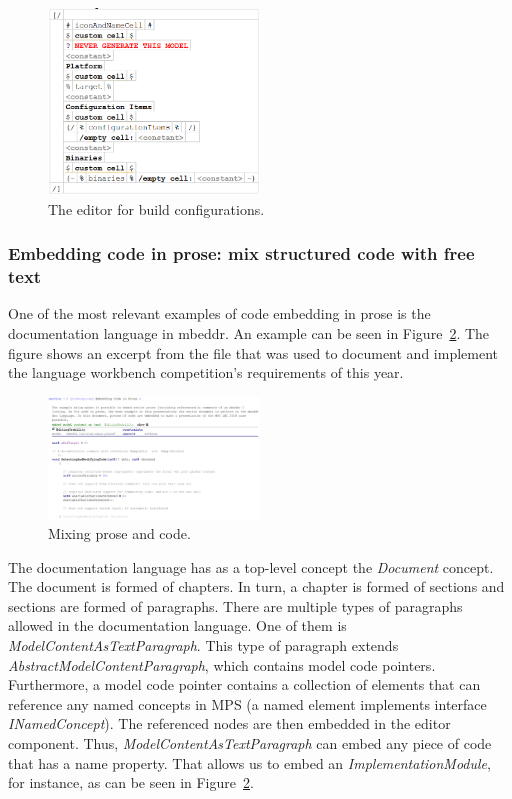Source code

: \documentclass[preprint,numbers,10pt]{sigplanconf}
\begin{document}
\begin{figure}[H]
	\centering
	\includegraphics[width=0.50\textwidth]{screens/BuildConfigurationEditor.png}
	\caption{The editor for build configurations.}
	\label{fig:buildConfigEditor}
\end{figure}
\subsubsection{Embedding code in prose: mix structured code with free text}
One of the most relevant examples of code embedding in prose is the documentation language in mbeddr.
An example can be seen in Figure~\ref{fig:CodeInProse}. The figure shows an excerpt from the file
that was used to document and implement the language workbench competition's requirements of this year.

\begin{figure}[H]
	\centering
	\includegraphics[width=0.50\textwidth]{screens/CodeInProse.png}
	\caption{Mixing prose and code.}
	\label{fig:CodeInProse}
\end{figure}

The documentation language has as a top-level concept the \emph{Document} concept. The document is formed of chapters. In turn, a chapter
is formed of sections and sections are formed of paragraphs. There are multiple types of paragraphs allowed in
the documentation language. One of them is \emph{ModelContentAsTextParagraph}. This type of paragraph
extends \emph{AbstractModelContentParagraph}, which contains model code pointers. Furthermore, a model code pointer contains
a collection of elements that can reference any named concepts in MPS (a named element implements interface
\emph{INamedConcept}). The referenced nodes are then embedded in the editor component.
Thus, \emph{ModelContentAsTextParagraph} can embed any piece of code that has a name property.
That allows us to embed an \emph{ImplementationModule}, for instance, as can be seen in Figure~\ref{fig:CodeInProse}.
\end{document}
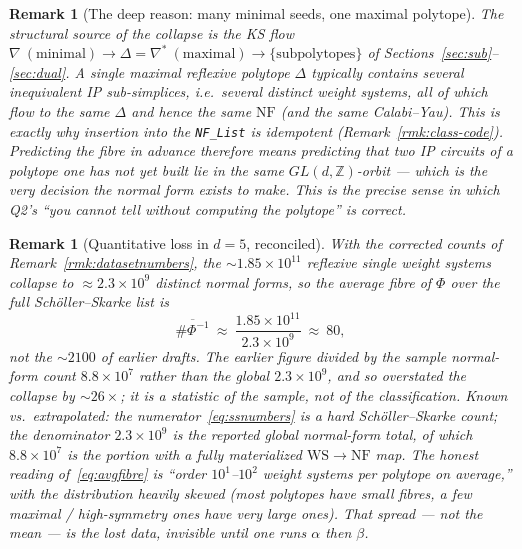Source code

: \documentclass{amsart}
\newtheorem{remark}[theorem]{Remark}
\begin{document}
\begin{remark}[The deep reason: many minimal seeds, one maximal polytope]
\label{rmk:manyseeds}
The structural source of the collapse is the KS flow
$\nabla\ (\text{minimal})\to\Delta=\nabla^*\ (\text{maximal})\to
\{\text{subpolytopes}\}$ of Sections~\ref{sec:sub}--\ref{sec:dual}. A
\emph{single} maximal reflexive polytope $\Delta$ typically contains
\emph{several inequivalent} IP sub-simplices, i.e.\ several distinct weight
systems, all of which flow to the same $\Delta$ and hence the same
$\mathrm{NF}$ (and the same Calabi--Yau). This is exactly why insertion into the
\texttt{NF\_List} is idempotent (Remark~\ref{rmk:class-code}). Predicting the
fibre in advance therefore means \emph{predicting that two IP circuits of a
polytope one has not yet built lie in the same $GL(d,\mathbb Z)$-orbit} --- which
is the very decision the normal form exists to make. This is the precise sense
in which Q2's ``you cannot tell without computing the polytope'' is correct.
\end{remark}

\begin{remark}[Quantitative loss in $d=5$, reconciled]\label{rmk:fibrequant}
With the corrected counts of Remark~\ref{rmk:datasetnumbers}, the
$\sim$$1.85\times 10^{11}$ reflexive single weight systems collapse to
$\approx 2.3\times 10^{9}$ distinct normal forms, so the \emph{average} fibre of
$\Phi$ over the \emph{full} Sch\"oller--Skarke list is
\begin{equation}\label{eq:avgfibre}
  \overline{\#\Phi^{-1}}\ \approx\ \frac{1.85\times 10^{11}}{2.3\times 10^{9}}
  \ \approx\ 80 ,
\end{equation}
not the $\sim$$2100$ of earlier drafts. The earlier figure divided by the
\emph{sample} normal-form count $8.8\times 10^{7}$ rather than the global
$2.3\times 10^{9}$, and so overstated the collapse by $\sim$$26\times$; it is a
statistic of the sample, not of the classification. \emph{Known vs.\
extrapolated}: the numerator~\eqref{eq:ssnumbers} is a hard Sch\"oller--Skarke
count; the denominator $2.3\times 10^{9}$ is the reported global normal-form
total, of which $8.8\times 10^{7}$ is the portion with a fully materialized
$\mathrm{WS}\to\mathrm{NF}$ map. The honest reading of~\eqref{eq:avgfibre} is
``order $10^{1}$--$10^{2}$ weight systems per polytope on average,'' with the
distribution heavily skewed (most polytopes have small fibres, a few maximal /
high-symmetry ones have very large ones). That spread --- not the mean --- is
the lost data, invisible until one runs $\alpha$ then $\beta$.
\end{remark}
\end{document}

========

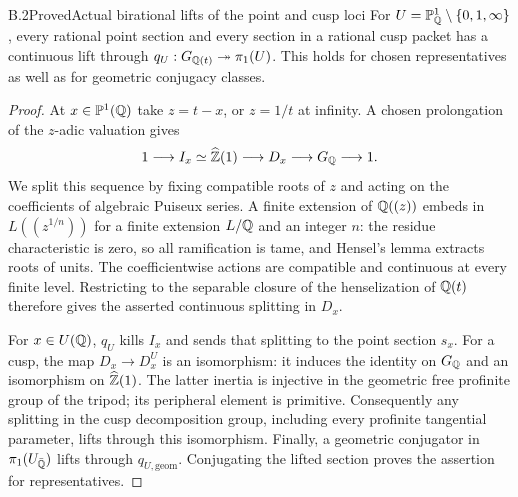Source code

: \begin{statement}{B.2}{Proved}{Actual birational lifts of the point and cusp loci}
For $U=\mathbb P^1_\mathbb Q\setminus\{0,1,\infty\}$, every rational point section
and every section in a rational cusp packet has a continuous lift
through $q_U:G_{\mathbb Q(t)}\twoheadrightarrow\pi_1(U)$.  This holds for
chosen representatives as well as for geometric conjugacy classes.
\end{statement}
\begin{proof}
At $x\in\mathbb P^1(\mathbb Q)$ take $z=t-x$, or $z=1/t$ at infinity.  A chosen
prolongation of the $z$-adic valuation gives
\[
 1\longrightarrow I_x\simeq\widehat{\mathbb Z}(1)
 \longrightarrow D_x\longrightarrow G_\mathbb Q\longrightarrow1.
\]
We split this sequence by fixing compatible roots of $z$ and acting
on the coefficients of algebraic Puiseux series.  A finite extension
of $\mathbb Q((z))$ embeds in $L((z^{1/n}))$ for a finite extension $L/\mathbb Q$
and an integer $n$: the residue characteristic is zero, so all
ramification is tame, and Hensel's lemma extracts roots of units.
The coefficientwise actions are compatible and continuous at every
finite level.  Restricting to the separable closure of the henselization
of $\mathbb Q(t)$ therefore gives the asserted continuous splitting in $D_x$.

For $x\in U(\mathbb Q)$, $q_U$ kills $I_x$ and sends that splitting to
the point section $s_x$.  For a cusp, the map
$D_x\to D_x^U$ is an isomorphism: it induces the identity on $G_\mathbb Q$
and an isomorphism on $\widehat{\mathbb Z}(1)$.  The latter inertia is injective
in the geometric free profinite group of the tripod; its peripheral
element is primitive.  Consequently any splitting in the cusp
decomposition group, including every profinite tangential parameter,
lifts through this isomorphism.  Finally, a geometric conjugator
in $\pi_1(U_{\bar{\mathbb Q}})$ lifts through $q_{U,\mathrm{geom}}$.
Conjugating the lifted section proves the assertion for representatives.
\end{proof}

========

Instructions for the task -
Each line above that carries the string "avgfibre" has to be returned.

Exercise response -
\begin{equation}\label{eq:avgfibre}
$\mathrm{WS}\to\mathrm{NF}$ map. The honest reading of~\eqref{eq:avgfibre} is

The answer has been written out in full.